(Excerpts from a dataset)
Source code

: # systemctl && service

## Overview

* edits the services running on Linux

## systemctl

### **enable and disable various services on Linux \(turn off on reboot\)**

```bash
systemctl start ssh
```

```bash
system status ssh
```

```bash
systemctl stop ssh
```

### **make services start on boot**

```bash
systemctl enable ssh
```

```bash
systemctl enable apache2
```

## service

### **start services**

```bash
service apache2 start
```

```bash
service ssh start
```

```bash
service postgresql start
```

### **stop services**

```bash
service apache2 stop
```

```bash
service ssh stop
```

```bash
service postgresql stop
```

--

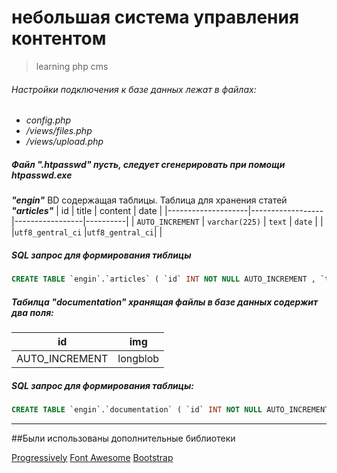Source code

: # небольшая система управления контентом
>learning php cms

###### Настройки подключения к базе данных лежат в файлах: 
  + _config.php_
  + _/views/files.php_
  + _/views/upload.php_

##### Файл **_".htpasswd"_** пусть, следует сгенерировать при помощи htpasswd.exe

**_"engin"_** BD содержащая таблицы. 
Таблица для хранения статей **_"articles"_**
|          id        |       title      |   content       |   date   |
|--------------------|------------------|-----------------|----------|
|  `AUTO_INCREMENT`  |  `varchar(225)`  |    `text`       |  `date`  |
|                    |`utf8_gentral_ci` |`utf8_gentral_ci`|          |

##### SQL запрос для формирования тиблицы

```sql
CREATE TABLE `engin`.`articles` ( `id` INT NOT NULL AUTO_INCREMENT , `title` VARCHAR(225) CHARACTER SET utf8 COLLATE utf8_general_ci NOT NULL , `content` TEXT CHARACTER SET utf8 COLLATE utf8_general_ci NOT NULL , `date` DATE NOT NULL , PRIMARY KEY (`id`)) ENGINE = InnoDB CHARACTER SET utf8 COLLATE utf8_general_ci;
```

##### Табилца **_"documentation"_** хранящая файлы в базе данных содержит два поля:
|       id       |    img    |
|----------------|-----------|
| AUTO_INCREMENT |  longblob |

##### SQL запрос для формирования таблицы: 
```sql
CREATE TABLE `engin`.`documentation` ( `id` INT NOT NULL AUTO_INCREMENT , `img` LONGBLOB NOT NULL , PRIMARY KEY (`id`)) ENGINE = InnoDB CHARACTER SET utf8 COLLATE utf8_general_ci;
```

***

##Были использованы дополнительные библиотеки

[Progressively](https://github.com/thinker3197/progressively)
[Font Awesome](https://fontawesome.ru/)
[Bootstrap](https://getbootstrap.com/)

## YOUR INSTRUCTIONS
Reproduce the entries above exactly, but only the lines between the line holding "BD содержащая таблицы." and the line holding "##Были использованы дополнительные библиотеки", inclusive.

## SOLUTION FOR THIS TASK
**_"engin"_** BD содержащая таблицы. 
Таблица для хранения статей **_"articles"_**
|          id        |       title      |   content       |   date   |
|--------------------|------------------|-----------------|----------|
|  `AUTO_INCREMENT`  |  `varchar(225)`  |    `text`       |  `date`  |
|                    |`utf8_gentral_ci` |`utf8_gentral_ci`|          |

##### SQL запрос для формирования тиблицы

```sql
CREATE TABLE `engin`.`articles` ( `id` INT NOT NULL AUTO_INCREMENT , `title` VARCHAR(225) CHARACTER SET utf8 COLLATE utf8_general_ci NOT NULL , `content` TEXT CHARACTER SET utf8 COLLATE utf8_general_ci NOT NULL , `date` DATE NOT NULL , PRIMARY KEY (`id`)) ENGINE = InnoDB CHARACTER SET utf8 COLLATE utf8_general_ci;
```

##### Табилца **_"documentation"_** хранящая файлы в базе данных содержит два поля:
|       id       |    img    |
|----------------|-----------|
| AUTO_INCREMENT |  longblob |

##### SQL запрос для формирования таблицы: 
```sql
CREATE TABLE `engin`.`documentation` ( `id` INT NOT NULL AUTO_INCREMENT , `img` LONGBLOB NOT NULL , PRIMARY KEY (`id`)) ENGINE = InnoDB CHARACTER SET utf8 COLLATE utf8_general_ci;
```

***

##Были использованы дополнительные библиотеки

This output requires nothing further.